→ **Exercise details**
From the first line of the entries below through the line bearing "Si la paleta", write out each line exactly. Omit pictures.

Stored data:
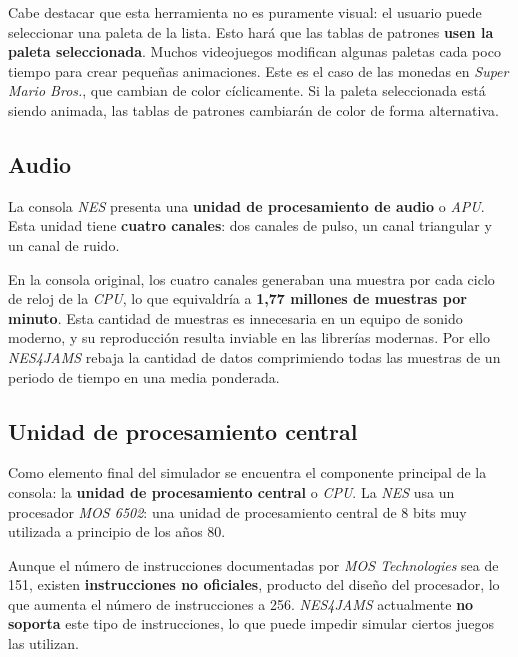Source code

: Cabe destacar que esta herramienta no es puramente visual:
el usuario puede seleccionar una paleta de la lista.
Esto hará que las tablas de patrones \textbf{usen la paleta seleccionada}.
Muchos videojuegos modifican algunas paletas cada poco tiempo
para crear pequeñas animaciones.
Este es el caso de las monedas en \textit{Super Mario Bros.}, que
cambian de color cíclicamente.
Si la paleta seleccionada está siendo animada, las tablas de patrones
cambiarán de color de forma alternativa.

\subsection{Audio}\label{subsec:audio}

La consola \textit{NES} presenta
una \textbf{unidad de procesamiento de audio} o \textit{APU}\cite{APU}.
Esta unidad tiene \textbf{cuatro canales}: dos canales de pulso,
un canal triangular y un canal de ruido.

En la consola original, los cuatro canales generaban una muestra
por cada ciclo de reloj de la \textit{CPU}, lo que equivaldría
a \textbf{1,77 millones de muestras por minuto}.
Esta cantidad de muestras es innecesaria en un equipo de sonido
moderno, y su reproducción resulta inviable en las librerías
modernas.
Por ello \textit{NES4JAMS} rebaja la cantidad de datos comprimiendo
todas las muestras de un periodo de tiempo en una media ponderada.

\subsection{Unidad de procesamiento central}\label{subsec:unidad-de-procesamiento-central}

Como elemento final del simulador se encuentra el componente
principal de la consola: la \textbf{unidad de procesamiento central}
o \textit{CPU}.
La \textit{NES} usa un procesador \textit{MOS 6502}\cite{MOS6502}: una unidad
de procesamiento central de 8 bits muy utilizada a principio
de los años 80.

Aunque el número de instrucciones documentadas por \textit{MOS Technologies}
sea de 151, existen \textbf{instrucciones no oficiales}, producto del diseño
del procesador, lo que aumenta el número de instrucciones a 256.
\textit{NES4JAMS} actualmente \textbf{no soporta} este tipo de instrucciones,
lo que puede impedir simular ciertos juegos las utilizan.

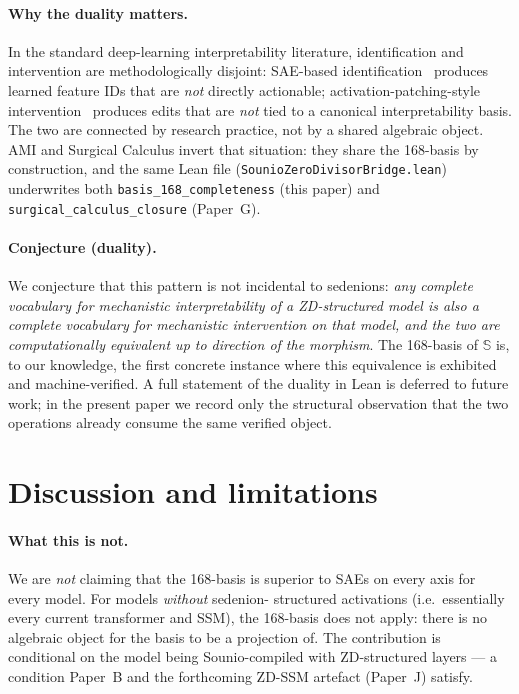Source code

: \documentclass{article}
\newcommand{\sio}{\mathbb{S}}
\begin{document}
\paragraph{Why the duality matters.}
In the standard deep-learning interpretability literature, identification
and intervention are methodologically disjoint: SAE-based
identification~\cite{bricken2023monosemanticity,cunningham2023sparse}
produces learned feature IDs that are \emph{not} directly actionable;
activation-patching-style intervention~\cite{meng2022rome}
produces edits that are \emph{not} tied to a canonical interpretability
basis.  The two are connected by research practice, not by a shared
algebraic object.  AMI and Surgical Calculus invert that situation:
they share the 168-basis by construction, and the same Lean file
(\texttt{SounioZeroDivisorBridge.lean}) underwrites both
\texttt{basis\_168\_completeness} (this paper) and
\texttt{surgical\_calculus\_closure} (Paper~G).

\paragraph{Conjecture (duality).}
We conjecture that this pattern is not incidental to sedenions:
\emph{any complete vocabulary for mechanistic interpretability of a
ZD-structured model is also a complete vocabulary for mechanistic
intervention on that model, and the two are computationally equivalent
up to direction of the morphism}.  The 168-basis of $\sio$ is,
to our knowledge, the first concrete instance where this equivalence
is exhibited and machine-verified.  A full statement of the duality
in Lean is deferred to future work; in the present paper we record
only the structural observation that the two operations already
consume the same verified object.

\section{Discussion and limitations}

\paragraph{What this is not.}
We are \emph{not} claiming that the 168-basis is superior to SAEs on
every axis for every model.  For models \emph{without} sedenion-
structured activations (i.e.\ essentially every current transformer
and SSM), the 168-basis does not apply: there is no algebraic object
for the basis to be a projection of.  The contribution is conditional
on the model being Sounio-compiled with ZD-structured layers --- a
condition Paper~B and the forthcoming ZD-SSM artefact (Paper~J) satisfy.
\end{document}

→ **Answer to this problem**
Source code

: Cabe destacar que esta herramienta no es puramente visual:
el usuario puede seleccionar una paleta de la lista.
Esto hará que las tablas de patrones \textbf{usen la paleta seleccionada}.
Muchos videojuegos modifican algunas paletas cada poco tiempo
para crear pequeñas animaciones.
Este es el caso de las monedas en \textit{Super Mario Bros.}, que
cambian de color cíclicamente.
Si la paleta seleccionada está siendo animada, las tablas de patrones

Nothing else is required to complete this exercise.